Task brief =
Retrieve all lines below that have the string "textbf".

(Plain-text document sources)
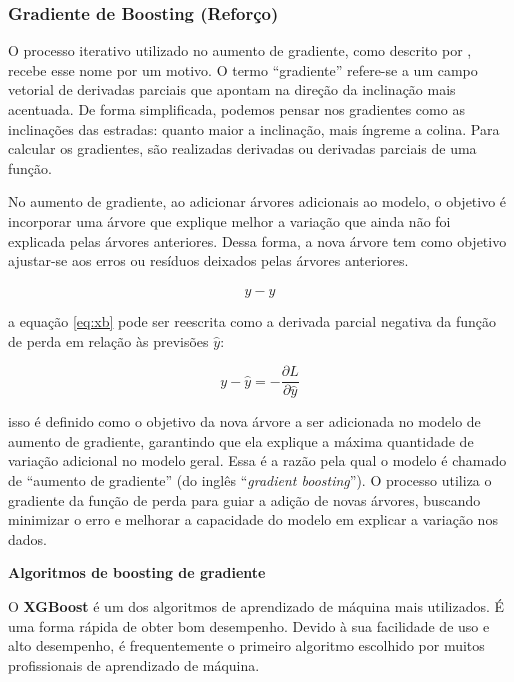\subsubsection{Gradiente de Boosting (Refor\c co)} \label{subsubsec:boosting}

O processo iterativo utilizado no aumento de gradiente, como descrito por , recebe esse nome por um motivo. O termo ``gradiente'' refere-se a um campo vetorial de derivadas parciais que apontam na direção da inclinação mais acentuada. De forma simplificada, podemos pensar nos gradientes como as inclinações das estradas: quanto maior a inclinação, mais íngreme a colina. Para calcular os gradientes, são realizadas derivadas ou derivadas parciais de uma função.

No aumento de gradiente, ao adicionar árvores adicionais ao modelo, o objetivo é incorporar uma árvore que explique melhor a variação que ainda não foi explicada pelas árvores anteriores. Dessa forma, a nova árvore tem como objetivo ajustar-se aos erros ou resíduos deixados pelas árvores anteriores.

\begin{equation}
	y-\hat{y} \label{eq:xb}
\end{equation}

\noindent a equação \eqref{eq:xb} pode ser reescrita como a derivada parcial negativa da função de perda em relação às previsões $\hat{y}$:

\begin{equation}
	y-\hat{y} = -\dfrac{\partial L}{\partial \hat{y}} \label{eq:xb2}
\end{equation}

\noindent isso é definido como o objetivo da nova árvore a ser adicionada no modelo de aumento de gradiente, garantindo que ela explique a máxima quantidade de variação adicional no modelo geral. Essa é a razão pela qual o modelo é chamado de ``aumento de gradiente'' (do inglês ``\textit{gradient boosting}''). O processo utiliza o gradiente da função de perda para guiar a adição de novas árvores, buscando minimizar o erro e melhorar a capacidade do modelo em explicar a variação nos dados.

\noindent\textbf{Algoritmos de boosting de gradiente}

O \textbf{XGBoost} é um dos algoritmos de aprendizado de máquina mais utilizados. É uma forma rápida de obter bom desempenho. Devido à sua facilidade de uso e alto desempenho, é frequentemente o primeiro algoritmo escolhido por muitos profissionais de aprendizado de máquina.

Answer space =
\noindent\textbf{Algoritmos de boosting de gradiente}
O \textbf{XGBoost} é um dos algoritmos de aprendizado de máquina mais utilizados. É uma forma rápida de obter bom desempenho. Devido à sua facilidade de uso e alto desempenho, é frequentemente o primeiro algoritmo escolhido por muitos profissionais de aprendizado de máquina.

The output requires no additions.